Jordan then asked Santorum if the solution is to make homosexuality illegal. Santorum answered that he does not have a problem with someone being homosexual, but with homosexual acts.

Santorum also made a reference to the Lawrence case and said, “and if the Supreme Court says that you have the right to consensual sex within your home, then you have the right to bigamy, you have the right to polygamy, you have the right to incest, you have the right to adultery. You have the right to anything.”

When Jordan wrote the article, she added “(gay)” so that it read, “... you have the right to consensual (gay) sex ... .” The rest of the quote shows, however, that Santorum meant exactly what he said, “consensual sex,” not “consensual gay sex,” because he names other types of consensual sex that would be legal if all consensual sex were legal – bigamy, polygamy, incest, and adultery. In the context of the interview, he would add statutory rape (such as the priest sex abuse scandal) and bestiality to the list.

Though controversial, Santorum's position was not unusual. In fact, he was reiterating the position of the Supreme Court at the time.

Bowers v. Hardwick (1986) stated that the right to privacy did not extend to homosexual acts. The Lawrence decision would overturn Bowers.
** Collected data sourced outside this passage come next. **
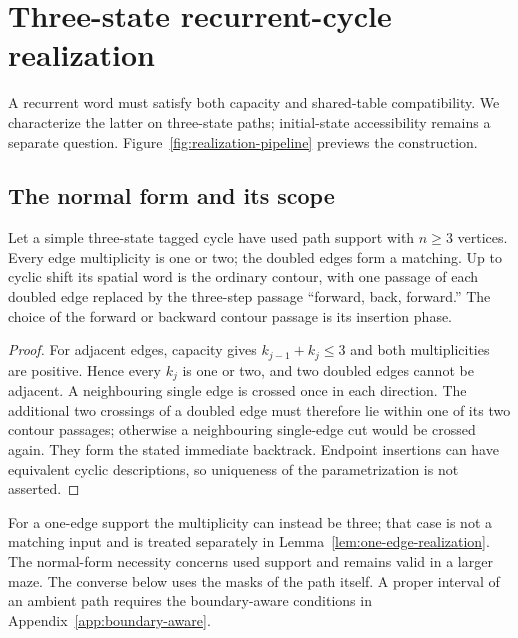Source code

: \section{Three-state recurrent-cycle realization}\label{sec:realization}

A recurrent word must satisfy both capacity and shared-table compatibility.
We characterize the latter on three-state paths; initial-state accessibility remains
a separate question. Figure~\ref{fig:realization-pipeline} previews the construction.

\subsection{The normal form and its scope}

\begin{proposition}\label{prop:three-normal-form}
Let a simple three-state tagged cycle have used path support with $n\ge3$ vertices.
Every edge multiplicity is one or two; the doubled edges form a matching.
Up to cyclic shift its spatial word is the ordinary contour, with one passage of
each doubled edge replaced by the three-step passage ``forward, back, forward.''
The choice of the forward or backward contour passage is its insertion phase.
\end{proposition}
\begin{proof}
For adjacent edges, capacity gives $k_{j-1}+k_j\le3$ and both multiplicities are
positive. Hence every $k_j$ is one or two, and two doubled edges cannot be adjacent.
A neighbouring single edge is crossed once in each direction. The additional two
crossings of a doubled edge must therefore lie within one of its two contour
passages; otherwise a neighbouring single-edge cut would be crossed again.
They form the stated immediate backtrack. Endpoint insertions can have equivalent
cyclic descriptions, so uniqueness of the parametrization is not asserted.
\end{proof}

For a one-edge support the multiplicity can instead be three; that case is not a
matching input and is treated separately in Lemma~\ref{lem:one-edge-realization}.
The normal-form necessity concerns used support and remains valid in a larger maze.
The converse below uses the masks of the path itself. A proper interval of an ambient
path requires the boundary-aware conditions in Appendix~\ref{app:boundary-aware}.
In his majority opinion for Bowers, Justice Byron White wrote that if the defense’s argument “is limited to the voluntary sexual conduct between consenting adults, it would be difficult, except by fiat, to limit the claimed right to homosexual conduct while leaving exposed to prosecution adultery, incest, and other sexual crimes even though they are committed in the home. We are unwilling to start down that road.”

Santorum was making the same argument that Justice White made in Bowers. Namely, if the court found a constitutional right to sodomy, there would be no legal basis upon which a state could criminalize other types of consensual sex, such as statutory rape, bigamy, polygamy, adultery, incest and bestiality.
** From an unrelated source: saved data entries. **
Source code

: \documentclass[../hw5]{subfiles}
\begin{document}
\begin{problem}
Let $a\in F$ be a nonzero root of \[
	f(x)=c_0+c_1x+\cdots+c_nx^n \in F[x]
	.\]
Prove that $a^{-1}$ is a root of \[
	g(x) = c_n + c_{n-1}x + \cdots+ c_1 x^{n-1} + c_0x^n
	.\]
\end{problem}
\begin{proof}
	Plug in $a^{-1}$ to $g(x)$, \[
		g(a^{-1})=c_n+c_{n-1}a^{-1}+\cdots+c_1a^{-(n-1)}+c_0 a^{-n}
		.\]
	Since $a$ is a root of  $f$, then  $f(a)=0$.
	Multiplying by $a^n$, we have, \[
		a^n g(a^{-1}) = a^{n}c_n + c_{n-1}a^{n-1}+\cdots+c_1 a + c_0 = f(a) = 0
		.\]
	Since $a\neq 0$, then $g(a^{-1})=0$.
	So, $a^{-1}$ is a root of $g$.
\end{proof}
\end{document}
After the interview, some conservative publications accused Jordan of failing to report the interview objectively. They noted that her husband, Jim Jordan, had worked for the Democratic Senatorial Campaign Committee and was at the time campaign manager for Sen. John Kerry, who was running for president at the time.
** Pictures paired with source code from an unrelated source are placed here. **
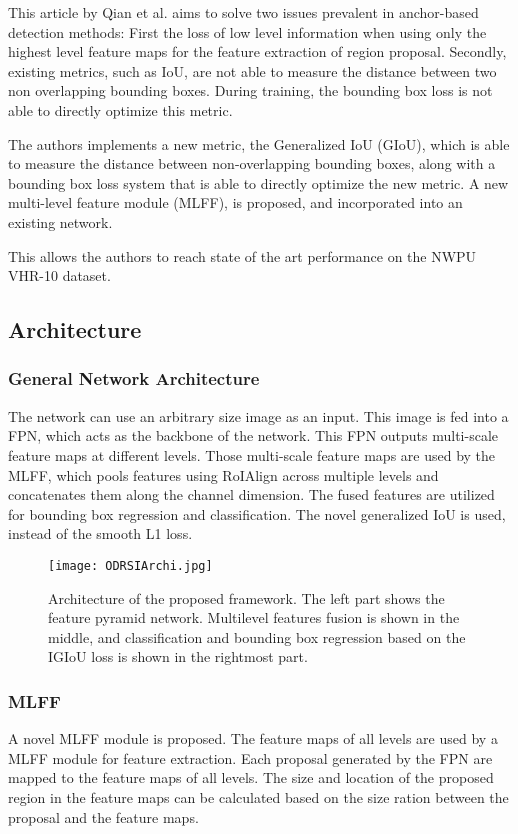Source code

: 
This article by Qian et al. aims to solve two issues prevalent in anchor-based detection methods:
First the loss of low level information when using only the highest level feature maps for the feature extraction of region proposal.
Secondly, existing metrics, such as IoU, are not able to measure the distance between two non overlapping bounding boxes. During training, the bounding box loss is not able to directly optimize this metric. 

The authors implements a new metric, the Generalized IoU (GIoU), which is able to measure the distance between non-overlapping bounding boxes, along with a bounding box loss system that is able to directly optimize the new metric. A new multi-level feature module (MLFF), is proposed, and incorporated into an existing network.

This allows the authors to reach state of the art performance on the NWPU VHR-10 dataset\cite{nwpu}.

\subsection{Architecture}
\subsubsection{General Network Architecture}
The network can use an arbitrary size image as an input. This image is fed into a FPN, which acts as the backbone of the network. This FPN outputs multi-scale feature maps at different levels. Those multi-scale feature maps are used by the MLFF, which pools features using RoIAlign\cite{resNet} across multiple levels and concatenates them along the channel dimension. The fused features are utilized for bounding box regression and classification. The novel generalized IoU is used, instead of the smooth L1 loss.


\begin{figure}[h!]
  \centering
  \texttt{[image: ODRSIArchi.jpg]}
	\caption[General Architecture of the ODRSI]{Architecture of the proposed framework. The left part shows the feature pyramid network. Multilevel features fusion is shown in the middle, and classification and bounding box regression based on the IGIoU loss is shown in the rightmost part.}
  \label{fig:archiQian}
\end{figure}

\subsubsection{MLFF}
A novel MLFF module is proposed. The feature maps of all levels are used by a MLFF module for feature extraction. Each proposal generated by the FPN are mapped to the feature maps of all levels. The size and location of the proposed region in the feature maps can be calculated based on the size ration between the proposal and the feature maps.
After the interview, Kerry called Santorum's comments “divisive and hurtful” with “no place in our politics.”

The extent to which her husband's political activism influenced Jordan's reporting is unclear, but the transcript does, at least, reveal a lack of professionalism from Jordan.

Her question on whether homosexuality should be legal was asked this way: “OK, without being too gory or graphic, so if somebody is homosexual, you would argue that they should not have sex?”

And, after Santorum's “man on dog” reference to bestiality, Jordan remarked, “I'm sorry, I didn't think I was going to talk about 'man on dog' with a United States senator, it's sort of freaking me out.”

There was no attempt on Jordan's part to clear up any confusion she may have had about Santorum's answers so that she could accurately report those answers to her readers. Instead, she claimed that Santorum conveyed a message that was clearly not his intent to convey.